▶ [Directions]: Print the material underneath in full, keeping every line exactly as it is.

++++ Exercise data ++++

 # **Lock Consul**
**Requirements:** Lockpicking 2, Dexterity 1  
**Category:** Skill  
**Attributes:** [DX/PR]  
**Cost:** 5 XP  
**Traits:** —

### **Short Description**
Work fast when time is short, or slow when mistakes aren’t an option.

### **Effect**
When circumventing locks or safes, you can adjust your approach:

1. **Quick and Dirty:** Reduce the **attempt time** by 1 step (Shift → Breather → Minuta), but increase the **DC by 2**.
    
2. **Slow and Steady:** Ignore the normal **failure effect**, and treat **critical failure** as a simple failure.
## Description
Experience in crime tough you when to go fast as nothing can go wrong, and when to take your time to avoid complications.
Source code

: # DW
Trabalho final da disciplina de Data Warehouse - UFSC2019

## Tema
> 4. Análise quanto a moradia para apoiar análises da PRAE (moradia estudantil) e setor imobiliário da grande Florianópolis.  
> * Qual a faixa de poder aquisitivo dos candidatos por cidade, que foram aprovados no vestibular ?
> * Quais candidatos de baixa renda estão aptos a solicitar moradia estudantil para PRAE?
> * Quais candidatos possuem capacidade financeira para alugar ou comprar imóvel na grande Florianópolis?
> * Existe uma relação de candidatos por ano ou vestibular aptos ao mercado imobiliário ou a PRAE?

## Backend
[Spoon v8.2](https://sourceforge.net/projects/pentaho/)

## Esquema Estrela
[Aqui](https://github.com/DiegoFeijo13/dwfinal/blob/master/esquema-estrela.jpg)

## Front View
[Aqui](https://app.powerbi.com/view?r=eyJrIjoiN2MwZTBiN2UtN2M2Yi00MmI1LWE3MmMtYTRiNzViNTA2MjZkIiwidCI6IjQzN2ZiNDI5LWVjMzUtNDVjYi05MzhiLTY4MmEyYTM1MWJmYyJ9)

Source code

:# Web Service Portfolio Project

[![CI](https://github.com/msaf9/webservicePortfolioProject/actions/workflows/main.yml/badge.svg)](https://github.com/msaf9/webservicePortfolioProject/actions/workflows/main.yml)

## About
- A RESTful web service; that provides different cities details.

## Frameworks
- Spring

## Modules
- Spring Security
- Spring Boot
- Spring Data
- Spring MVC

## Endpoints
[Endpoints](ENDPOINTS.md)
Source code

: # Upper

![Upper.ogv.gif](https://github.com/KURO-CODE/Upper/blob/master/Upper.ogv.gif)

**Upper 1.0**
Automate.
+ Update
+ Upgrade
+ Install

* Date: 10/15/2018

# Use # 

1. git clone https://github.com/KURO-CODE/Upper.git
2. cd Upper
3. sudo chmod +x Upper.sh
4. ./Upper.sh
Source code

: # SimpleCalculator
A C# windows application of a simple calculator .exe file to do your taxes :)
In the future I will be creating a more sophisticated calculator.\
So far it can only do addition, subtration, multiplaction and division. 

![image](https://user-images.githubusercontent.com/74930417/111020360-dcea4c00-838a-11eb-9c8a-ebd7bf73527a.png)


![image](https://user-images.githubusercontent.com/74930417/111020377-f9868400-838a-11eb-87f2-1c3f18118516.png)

++++

▶ [Answer below]:
 # **Lock Consul**
**Requirements:** Lockpicking 2, Dexterity 1  
**Category:** Skill  
**Attributes:** [DX/PR]  
**Cost:** 5 XP  
**Traits:** —

### **Short Description**
Work fast when time is short, or slow when mistakes aren’t an option.

### **Effect**
When circumventing locks or safes, you can adjust your approach:

1. **Quick and Dirty:** Reduce the **attempt time** by 1 step (Shift → Breather → Minuta), but increase the **DC by 2**.
    
2. **Slow and Steady:** Ignore the normal **failure effect**, and treat **critical failure** as a simple failure.
## Description
Experience in crime tough you when to go fast as nothing can go wrong, and when to take your time to avoid complications.
Source code

: # DW
Trabalho final da disciplina de Data Warehouse - UFSC2019

## Tema
> 4. Análise quanto a moradia para apoiar análises da PRAE (moradia estudantil) e setor imobiliário da grande Florianópolis.  
> * Qual a faixa de poder aquisitivo dos candidatos por cidade, que foram aprovados no vestibular ?
> * Quais candidatos de baixa renda estão aptos a solicitar moradia estudantil para PRAE?
> * Quais candidatos possuem capacidade financeira para alugar ou comprar imóvel na grande Florianópolis?
> * Existe uma relação de candidatos por ano ou vestibular aptos ao mercado imobiliário ou a PRAE?

## Backend
[Spoon v8.2](https://sourceforge.net/projects/pentaho/)

## Esquema Estrela
[Aqui](https://github.com/DiegoFeijo13/dwfinal/blob/master/esquema-estrela.jpg)

## Front View
[Aqui](https://app.powerbi.com/view?r=eyJrIjoiN2MwZTBiN2UtN2M2Yi00MmI1LWE3MmMtYTRiNzViNTA2MjZkIiwidCI6IjQzN2ZiNDI5LWVjMzUtNDVjYi05MzhiLTY4MmEyYTM1MWJmYyJ9)

Source code

:# Web Service Portfolio Project

[![CI](https://github.com/msaf9/webservicePortfolioProject/actions/workflows/main.yml/badge.svg)](https://github.com/msaf9/webservicePortfolioProject/actions/workflows/main.yml)

## About
- A RESTful web service; that provides different cities details.

## Frameworks
- Spring

## Modules
- Spring Security
- Spring Boot
- Spring Data
- Spring MVC

## Endpoints
[Endpoints](ENDPOINTS.md)
Source code

: # Upper

![Upper.ogv.gif](https://github.com/KURO-CODE/Upper/blob/master/Upper.ogv.gif)

**Upper 1.0**
Automate.
+ Update
+ Upgrade
+ Install

* Date: 10/15/2018

# Use # 

1. git clone https://github.com/KURO-CODE/Upper.git
2. cd Upper
3. sudo chmod +x Upper.sh
4. ./Upper.sh
Source code

: # SimpleCalculator
A C# windows application of a simple calculator .exe file to do your taxes :)
In the future I will be creating a more sophisticated calculator.\
So far it can only do addition, subtration, multiplaction and division. 

![image](https://user-images.githubusercontent.com/74930417/111020360-dcea4c00-838a-11eb-9c8a-ebd7bf73527a.png)


![image](https://user-images.githubusercontent.com/74930417/111020377-f9868400-838a-11eb-87f2-1c3f18118516.png)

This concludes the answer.